NZ Herald 16 June 2012
When I suggested here that adoption by gay males might not be fair to a child I was fiercely condemned by an overwhelming majority online and advised to do some reading on the subject. I did. I have received an 88-page report circulated by National MP Nikki Kaye who has been preparing a legalisation bill. I think it is the report cited by an Auckland lawyer, David Friar, in an article last Friday that rubbished mine. It is a review of the available research with potted summaries of numerous studies, published by the American Psychological Association under the title Lesbian and Gay Parenting. Lesbian parenting didn’t worry me, I needed information on how children fare when brought up by two men.

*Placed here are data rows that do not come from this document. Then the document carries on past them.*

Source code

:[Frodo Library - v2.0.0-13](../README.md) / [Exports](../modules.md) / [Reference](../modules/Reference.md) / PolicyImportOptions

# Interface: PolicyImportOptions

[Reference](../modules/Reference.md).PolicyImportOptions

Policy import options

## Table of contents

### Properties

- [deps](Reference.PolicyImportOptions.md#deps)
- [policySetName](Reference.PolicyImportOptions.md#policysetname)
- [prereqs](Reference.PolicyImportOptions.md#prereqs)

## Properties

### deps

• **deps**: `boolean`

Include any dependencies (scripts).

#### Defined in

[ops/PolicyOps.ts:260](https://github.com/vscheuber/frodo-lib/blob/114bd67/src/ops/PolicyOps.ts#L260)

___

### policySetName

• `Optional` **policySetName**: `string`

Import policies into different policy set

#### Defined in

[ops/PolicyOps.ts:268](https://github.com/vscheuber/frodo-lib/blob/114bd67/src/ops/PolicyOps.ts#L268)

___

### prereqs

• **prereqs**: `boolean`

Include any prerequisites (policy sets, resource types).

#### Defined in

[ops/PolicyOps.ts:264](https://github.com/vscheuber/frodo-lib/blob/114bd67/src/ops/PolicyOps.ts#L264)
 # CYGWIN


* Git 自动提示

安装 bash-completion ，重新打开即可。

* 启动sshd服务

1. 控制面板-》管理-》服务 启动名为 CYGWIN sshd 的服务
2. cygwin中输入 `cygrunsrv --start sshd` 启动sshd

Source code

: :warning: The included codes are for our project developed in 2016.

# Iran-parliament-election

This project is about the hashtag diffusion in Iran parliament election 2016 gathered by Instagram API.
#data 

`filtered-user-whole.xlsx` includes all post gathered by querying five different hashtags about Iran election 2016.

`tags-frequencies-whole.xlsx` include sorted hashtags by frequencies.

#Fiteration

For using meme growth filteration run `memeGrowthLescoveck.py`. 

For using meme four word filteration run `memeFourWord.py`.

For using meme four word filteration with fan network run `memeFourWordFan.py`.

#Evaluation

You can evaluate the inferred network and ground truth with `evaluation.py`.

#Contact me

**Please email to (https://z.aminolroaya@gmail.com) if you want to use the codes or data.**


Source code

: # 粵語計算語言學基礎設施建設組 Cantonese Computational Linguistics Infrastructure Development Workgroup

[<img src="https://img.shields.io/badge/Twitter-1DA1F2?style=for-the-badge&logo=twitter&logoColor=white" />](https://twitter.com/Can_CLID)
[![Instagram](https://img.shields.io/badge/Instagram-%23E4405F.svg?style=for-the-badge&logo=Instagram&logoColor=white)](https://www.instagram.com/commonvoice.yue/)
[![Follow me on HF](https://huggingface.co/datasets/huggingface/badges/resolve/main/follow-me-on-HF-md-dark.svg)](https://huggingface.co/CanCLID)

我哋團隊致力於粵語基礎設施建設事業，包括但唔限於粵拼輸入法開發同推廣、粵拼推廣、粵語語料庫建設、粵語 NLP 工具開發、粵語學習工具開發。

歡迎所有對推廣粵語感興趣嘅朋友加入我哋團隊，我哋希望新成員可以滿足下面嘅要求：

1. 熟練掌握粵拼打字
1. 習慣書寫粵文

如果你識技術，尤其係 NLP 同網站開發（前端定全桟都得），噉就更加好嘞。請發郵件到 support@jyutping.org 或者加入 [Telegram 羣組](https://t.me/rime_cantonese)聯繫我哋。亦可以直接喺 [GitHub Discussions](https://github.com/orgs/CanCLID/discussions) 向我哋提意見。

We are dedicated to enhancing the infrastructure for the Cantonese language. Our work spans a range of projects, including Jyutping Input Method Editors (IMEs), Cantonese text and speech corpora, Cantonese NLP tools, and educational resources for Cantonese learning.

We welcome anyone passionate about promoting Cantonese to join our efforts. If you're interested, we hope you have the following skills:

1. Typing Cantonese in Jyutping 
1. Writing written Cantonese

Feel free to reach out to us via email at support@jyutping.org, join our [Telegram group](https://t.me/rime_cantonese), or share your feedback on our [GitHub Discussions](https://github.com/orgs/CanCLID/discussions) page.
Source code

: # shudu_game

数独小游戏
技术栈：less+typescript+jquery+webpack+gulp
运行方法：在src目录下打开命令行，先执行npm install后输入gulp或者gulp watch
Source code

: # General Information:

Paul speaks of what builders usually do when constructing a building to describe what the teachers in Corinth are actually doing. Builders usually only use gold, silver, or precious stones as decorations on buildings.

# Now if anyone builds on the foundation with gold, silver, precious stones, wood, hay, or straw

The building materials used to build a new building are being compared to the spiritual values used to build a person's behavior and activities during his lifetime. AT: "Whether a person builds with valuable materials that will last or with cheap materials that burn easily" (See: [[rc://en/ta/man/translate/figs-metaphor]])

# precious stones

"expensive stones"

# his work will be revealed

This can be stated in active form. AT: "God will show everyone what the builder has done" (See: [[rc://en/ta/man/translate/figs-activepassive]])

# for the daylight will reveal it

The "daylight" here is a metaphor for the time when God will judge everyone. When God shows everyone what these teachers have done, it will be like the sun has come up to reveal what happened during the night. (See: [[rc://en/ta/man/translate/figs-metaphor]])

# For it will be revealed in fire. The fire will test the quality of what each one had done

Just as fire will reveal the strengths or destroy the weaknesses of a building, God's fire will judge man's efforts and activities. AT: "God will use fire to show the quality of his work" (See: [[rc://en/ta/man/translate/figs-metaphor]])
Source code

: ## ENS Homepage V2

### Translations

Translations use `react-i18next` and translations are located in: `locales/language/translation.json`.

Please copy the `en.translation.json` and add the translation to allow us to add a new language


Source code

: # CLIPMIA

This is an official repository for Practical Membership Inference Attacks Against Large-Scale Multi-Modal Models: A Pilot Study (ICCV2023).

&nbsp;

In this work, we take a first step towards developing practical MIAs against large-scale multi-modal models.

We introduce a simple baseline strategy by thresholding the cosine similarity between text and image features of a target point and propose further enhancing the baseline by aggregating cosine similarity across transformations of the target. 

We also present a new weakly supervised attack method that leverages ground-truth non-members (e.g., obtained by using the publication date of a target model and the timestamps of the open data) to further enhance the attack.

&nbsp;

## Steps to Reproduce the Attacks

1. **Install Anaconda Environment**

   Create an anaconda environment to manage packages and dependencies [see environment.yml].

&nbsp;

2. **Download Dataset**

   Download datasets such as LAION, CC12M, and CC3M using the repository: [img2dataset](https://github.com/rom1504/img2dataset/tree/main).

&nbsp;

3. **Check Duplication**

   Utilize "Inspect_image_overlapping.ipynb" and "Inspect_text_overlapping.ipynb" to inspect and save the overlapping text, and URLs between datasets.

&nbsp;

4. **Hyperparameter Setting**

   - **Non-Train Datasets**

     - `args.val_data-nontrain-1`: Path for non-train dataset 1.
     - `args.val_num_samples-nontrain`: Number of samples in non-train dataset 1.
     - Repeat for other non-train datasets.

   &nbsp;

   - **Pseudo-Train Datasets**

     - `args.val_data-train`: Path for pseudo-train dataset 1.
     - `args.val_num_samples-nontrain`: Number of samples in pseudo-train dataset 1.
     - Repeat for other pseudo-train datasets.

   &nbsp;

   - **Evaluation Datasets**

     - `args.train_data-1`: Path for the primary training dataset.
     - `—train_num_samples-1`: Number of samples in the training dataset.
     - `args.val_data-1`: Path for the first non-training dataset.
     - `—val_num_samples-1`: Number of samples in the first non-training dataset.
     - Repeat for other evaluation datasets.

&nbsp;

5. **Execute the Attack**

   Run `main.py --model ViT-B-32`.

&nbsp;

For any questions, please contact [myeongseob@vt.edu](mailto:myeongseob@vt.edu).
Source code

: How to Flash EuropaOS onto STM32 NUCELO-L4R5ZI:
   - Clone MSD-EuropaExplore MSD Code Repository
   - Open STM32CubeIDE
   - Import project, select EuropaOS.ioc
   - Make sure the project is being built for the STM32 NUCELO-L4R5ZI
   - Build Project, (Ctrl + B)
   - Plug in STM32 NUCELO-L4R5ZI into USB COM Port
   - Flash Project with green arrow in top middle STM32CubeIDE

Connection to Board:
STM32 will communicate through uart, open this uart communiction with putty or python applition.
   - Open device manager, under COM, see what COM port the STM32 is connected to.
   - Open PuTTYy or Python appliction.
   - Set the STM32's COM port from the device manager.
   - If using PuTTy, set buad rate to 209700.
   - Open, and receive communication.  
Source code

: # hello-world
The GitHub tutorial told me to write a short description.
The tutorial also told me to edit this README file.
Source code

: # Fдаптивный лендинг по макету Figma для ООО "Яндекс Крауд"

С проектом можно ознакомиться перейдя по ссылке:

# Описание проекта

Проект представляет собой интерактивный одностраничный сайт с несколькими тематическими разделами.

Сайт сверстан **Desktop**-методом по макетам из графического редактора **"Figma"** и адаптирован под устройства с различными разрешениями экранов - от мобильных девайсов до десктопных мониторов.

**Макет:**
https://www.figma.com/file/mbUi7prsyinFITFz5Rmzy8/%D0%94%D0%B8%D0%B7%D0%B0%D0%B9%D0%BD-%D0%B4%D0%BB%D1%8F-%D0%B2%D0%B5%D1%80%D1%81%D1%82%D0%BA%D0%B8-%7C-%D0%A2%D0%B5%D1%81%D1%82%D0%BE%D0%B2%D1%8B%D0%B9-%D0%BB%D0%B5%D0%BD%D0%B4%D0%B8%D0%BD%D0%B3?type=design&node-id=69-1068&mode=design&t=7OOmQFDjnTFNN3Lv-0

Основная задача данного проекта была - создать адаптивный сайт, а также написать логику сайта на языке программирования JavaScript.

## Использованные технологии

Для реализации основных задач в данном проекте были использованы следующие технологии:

The review paper by Charlotte J. Patterson summarised what is known of the effects on children under four headings: gender identity, gender-role behaviour, sexual orientation and social relationships. I suspect there would be more sources of psychological stress to consider but those will do. Practically the entire report is built on comparisons of the children of female couples and heterosexuals. (Google it and check). Yet when she comes to writing her conclusions Ms Patterson says: “There is no evidence to suggest lesbian women or gay men are unfit to be parents …” That’s quite a leap. On three of her four chosen criteria there was no data for men either way. Nevertheless, she continues, “Not a single study has found children of lesbian or gay parents to be disadvantaged in any significant respect. Indeed, the evidence to date suggests that home environments provided by lesbian and gay parents are as likely as those provided by heterosexual parents to support and enable children’s psychosocial growth.” This sort of thing makes me reach for the salt when sociological findings are cited on any subject. Researchers in this “discipline” seem to think that having done the hard work they have a licence to make their data, or lack of it, mean whatever they want. Their desired conclusion becomes the accepted knowledge to be used not just to discredit other views but to suppress their publication.